Jeetje, ahhh, wat zielig
!
Ik vind dit:
"Behandeling:
Twee manieren kunnen gebruikt worden om de ziekte te behandelen.
Ten eerste zijn er medicijnen die de hormoonproductie kunnen afremmen.
Het is moeilijk om hiermee weer een normale schildklierfunctie te krijgen en het effect is wisselend. Herhaald bloedonderzoek is nodig om de juiste dosering vast te stellen. Als de behandeling succesvol is moet het dier levenslang medicijnen krijgen.
Ten tweede is het mogelijk om de aangetaste schildklier(en) operatief te verwijderen. Dit geeft goede resultaten. De beste oplossing is een combinatie van beide; eerst medicijnen om het dier in een betere conditie te brengen en dan (na +/- 2 weken) opereren.
Als 1 schildklier wordt verwijderd, kan de andere voldoende hormoon produceren voor een normaal leven. Als beide klieren eruit gehaald zijn moet de kat meestal levenslang hormoontabletten krijgen.
Bijwerkingen en complicaties
De tabletten kunnen braakklachten en verlies van eetlust veroorzaken.

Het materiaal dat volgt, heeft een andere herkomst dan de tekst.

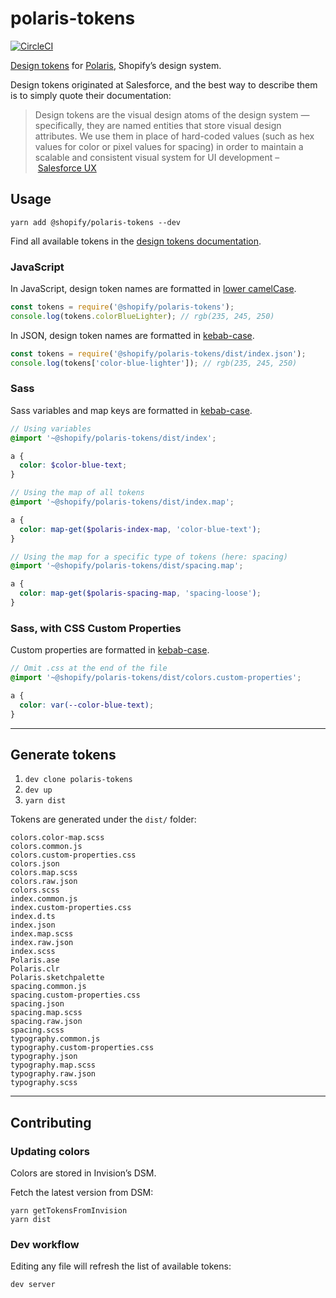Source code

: # polaris-tokens

[![CircleCI](https://circleci.com/gh/Shopify/polaris-tokens.svg?style=shield)](https://circleci.com/gh/Shopify/polaris-tokens)

[Design tokens](https://medium.com/eightshapes-llc/tokens-in-design-systems-25dd82d58421) for [Polaris](https://polaris.shopify.com), Shopify’s design system.

Design tokens originated at Salesforce, and the best way to describe them is to simply quote their documentation:

> Design tokens are the visual design atoms of the design system — specifically, they are named entities that store visual design attributes. We use them in place of hard-coded values (such as hex values for color or pixel values for spacing) in order to maintain a scalable and consistent visual system for UI development – [Salesforce UX](https://www.lightningdesignsystem.com/design-tokens/)

## Usage

```
yarn add @shopify/polaris-tokens --dev
```

Find all available tokens in the [design tokens documentation](https://shopify.github.io/polaris-tokens/).

### JavaScript

In JavaScript, design token names are formatted in [lower camelCase](http://wiki.c2.com/?CamelCase).

```js
const tokens = require('@shopify/polaris-tokens');
console.log(tokens.colorBlueLighter); // rgb(235, 245, 250)
```

In JSON, design token names are formatted in [kebab-case](http://wiki.c2.com/?KebabCase).

```js
const tokens = require('@shopify/polaris-tokens/dist/index.json');
console.log(tokens['color-blue-lighter']); // rgb(235, 245, 250)
```

### Sass

Sass variables and map keys are formatted in [kebab-case](http://wiki.c2.com/?KebabCase).

```scss
// Using variables
@import '~@shopify/polaris-tokens/dist/index';

a {
  color: $color-blue-text;
}

// Using the map of all tokens
@import '~@shopify/polaris-tokens/dist/index.map';

a {
  color: map-get($polaris-index-map, 'color-blue-text');
}

// Using the map for a specific type of tokens (here: spacing)
@import '~@shopify/polaris-tokens/dist/spacing.map';

a {
  color: map-get($polaris-spacing-map, 'spacing-loose');
}
```

### Sass, with CSS Custom Properties

Custom properties are formatted in [kebab-case](http://wiki.c2.com/?KebabCase).

```scss
// Omit .css at the end of the file
@import '~@shopify/polaris-tokens/dist/colors.custom-properties';

a {
  color: var(--color-blue-text);
}
```

---

## Generate tokens

1. `dev clone polaris-tokens`
2. `dev up`
3. `yarn dist`

Tokens are generated under the `dist/` folder:

```
colors.color-map.scss
colors.common.js
colors.custom-properties.css
colors.json
colors.map.scss
colors.raw.json
colors.scss
index.common.js
index.custom-properties.css
index.d.ts
index.json
index.map.scss
index.raw.json
index.scss
Polaris.ase
Polaris.clr
Polaris.sketchpalette
spacing.common.js
spacing.custom-properties.css
spacing.json
spacing.map.scss
spacing.raw.json
spacing.scss
typography.common.js
typography.custom-properties.css
typography.json
typography.map.scss
typography.raw.json
typography.scss
```

---

## Contributing

### Updating colors

Colors are stored in Invision’s DSM.

Fetch the latest version from DSM:

```
yarn getTokensFromInvision
yarn dist
```

### Dev workflow

Editing any file will refresh the list of available tokens:

```
dev server
```
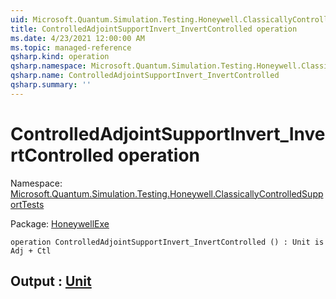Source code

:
 ```yaml
---
uid: Microsoft.Quantum.Simulation.Testing.Honeywell.ClassicallyControlledSupportTests.ControlledAdjointSupportInvert_InvertControlled
title: ControlledAdjointSupportInvert_InvertControlled operation
ms.date: 4/23/2021 12:00:00 AM
ms.topic: managed-reference
qsharp.kind: operation
qsharp.namespace: Microsoft.Quantum.Simulation.Testing.Honeywell.ClassicallyControlledSupportTests
qsharp.name: ControlledAdjointSupportInvert_InvertControlled
qsharp.summary: ''
---
```


# ControlledAdjointSupportInvert_InvertControlled operation

Namespace: [Microsoft.Quantum.Simulation.Testing.Honeywell.ClassicallyControlledSupportTests](xref:Microsoft.Quantum.Simulation.Testing.Honeywell.ClassicallyControlledSupportTests)

Package: [HoneywellExe](https://nuget.org/packages/HoneywellExe)




```qsharp
operation ControlledAdjointSupportInvert_InvertControlled () : Unit is Adj + Ctl
```


## Output : [Unit](xref:microsoft.quantum.qsharp.valueliterals#unit-literal)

De operatie kent naast de gebruikelijke operatierisico's 2 dingen die bijzondere aandacht vragen. In de eerste plaats ligt de bijschildklier tegen de schildklier aan en mag niet mee verwijderd worden, omdat er anders een ernstige verstoring van de kalkhuishouding ontstaat.
Ten tweede loopt de stembandzenuw vlak langs de schildklier en ook deze moet ontweken worden.
Beide zaken geven hij een zorgvuldige operatietechniek geen problemen.
Een zeldzaam probleem is het zogenaamde ectopische schildklierweefsel, dit wil zeggen schildklierweefsel wat zich op een andere plaats dan de gewone schildklieren bevindt. In enkele gevallen kan ook dit weefsel, na verwijdering van de gewone klieren, toch nog teveel hormoon produceren. Opsporing hiervan is lastig, de beste behandeling is dan met schildklierremmers".